Inspiration for cooking something can come from some odd places at times. Even tabloids! I don't recall when I saved this link in my ever growing list of recipes to try out, but when I was looking for something different to cook with bottle gourd (or dudhi or lauki or lau) I found it.
The 'lauki-groundnut sabji' looked simple, and particularly appealing with the use of garlic and peanuts, neither of which I usually associate with bottle gourd, even though they are familiar ingredients in marathi cuisine.
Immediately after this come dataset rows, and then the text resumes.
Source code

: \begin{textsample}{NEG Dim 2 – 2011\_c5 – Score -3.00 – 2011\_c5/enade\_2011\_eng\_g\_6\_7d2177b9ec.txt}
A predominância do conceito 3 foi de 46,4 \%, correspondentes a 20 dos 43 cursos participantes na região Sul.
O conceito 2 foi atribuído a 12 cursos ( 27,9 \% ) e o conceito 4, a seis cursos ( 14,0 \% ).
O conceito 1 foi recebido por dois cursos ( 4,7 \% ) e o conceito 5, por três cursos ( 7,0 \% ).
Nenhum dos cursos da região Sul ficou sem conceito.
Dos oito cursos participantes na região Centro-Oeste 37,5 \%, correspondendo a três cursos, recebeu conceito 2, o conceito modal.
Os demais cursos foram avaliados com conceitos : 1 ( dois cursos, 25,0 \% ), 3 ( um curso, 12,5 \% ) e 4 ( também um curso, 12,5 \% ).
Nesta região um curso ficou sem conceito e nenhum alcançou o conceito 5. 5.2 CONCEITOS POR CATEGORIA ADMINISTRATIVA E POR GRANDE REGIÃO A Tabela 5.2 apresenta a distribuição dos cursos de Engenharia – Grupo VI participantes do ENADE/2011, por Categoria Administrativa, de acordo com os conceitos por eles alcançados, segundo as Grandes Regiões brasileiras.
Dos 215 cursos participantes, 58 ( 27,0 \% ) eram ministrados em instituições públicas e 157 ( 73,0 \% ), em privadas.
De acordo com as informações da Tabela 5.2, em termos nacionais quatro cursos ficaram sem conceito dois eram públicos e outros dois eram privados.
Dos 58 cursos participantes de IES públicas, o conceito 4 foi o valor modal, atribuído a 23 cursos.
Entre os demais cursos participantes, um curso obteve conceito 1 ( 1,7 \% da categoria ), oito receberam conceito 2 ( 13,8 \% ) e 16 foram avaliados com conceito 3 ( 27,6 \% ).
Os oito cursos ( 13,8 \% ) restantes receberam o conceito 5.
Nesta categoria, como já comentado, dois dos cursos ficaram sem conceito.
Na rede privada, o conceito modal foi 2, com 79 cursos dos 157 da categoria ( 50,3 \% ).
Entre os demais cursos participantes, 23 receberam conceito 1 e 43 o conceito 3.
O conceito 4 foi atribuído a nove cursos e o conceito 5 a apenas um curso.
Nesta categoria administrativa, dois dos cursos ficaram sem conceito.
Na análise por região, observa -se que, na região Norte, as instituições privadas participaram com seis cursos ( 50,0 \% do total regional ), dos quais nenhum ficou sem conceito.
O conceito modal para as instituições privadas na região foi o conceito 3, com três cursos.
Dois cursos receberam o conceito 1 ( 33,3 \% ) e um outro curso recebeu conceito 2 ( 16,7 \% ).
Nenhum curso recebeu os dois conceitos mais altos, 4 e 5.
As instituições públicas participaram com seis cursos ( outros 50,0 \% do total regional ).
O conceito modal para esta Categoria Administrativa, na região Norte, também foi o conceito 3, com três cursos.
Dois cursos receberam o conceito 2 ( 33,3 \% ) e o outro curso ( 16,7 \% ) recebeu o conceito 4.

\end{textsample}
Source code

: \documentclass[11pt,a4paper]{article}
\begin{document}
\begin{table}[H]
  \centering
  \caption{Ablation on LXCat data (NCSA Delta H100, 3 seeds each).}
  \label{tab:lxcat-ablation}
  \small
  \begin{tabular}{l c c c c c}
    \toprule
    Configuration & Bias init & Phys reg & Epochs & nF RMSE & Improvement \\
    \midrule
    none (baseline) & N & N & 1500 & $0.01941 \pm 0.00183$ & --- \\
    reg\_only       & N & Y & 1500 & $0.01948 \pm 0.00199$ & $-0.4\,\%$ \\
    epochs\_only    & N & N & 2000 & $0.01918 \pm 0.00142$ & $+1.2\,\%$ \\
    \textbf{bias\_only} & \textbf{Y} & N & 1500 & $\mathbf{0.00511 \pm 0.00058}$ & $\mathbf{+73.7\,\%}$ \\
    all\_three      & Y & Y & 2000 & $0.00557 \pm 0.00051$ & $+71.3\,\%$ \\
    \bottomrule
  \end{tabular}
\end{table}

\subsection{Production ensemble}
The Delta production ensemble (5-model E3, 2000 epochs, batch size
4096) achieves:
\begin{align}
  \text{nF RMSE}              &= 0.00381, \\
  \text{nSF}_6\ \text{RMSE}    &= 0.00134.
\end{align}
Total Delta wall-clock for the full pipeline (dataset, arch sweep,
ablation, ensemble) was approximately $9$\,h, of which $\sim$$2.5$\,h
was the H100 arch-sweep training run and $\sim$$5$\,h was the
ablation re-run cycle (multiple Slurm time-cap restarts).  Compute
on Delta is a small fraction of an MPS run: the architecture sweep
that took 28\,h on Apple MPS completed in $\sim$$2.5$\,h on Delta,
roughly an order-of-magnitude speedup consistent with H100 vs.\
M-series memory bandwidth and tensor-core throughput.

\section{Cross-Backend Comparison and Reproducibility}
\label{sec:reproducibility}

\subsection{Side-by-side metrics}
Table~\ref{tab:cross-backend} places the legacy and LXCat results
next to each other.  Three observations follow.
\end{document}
I weighed the gourd I had in the fridge and it was exactly 500 grams. Arre wah. Knowing that cups in India are often smaller than standard size cups, and also because it seemed like too much of a good thing, I decided to use only 3/4 th cup of peanuts, but when I was cooking, I thought that even that might be too much, so I held back some of it. Naturally, that meant losing some of the garlic and chili flavor too, which was part of the powder. Also, considering that the size of onions in India is much smaller than those in the U.S., I used only half an onion.
I cooked the vegetable right in the tadka, because boiling it in water does not appeal to me. So that normally takes 15-20 minutes depending on how tender the gourd is. Here is my version, with the quantities and method modified.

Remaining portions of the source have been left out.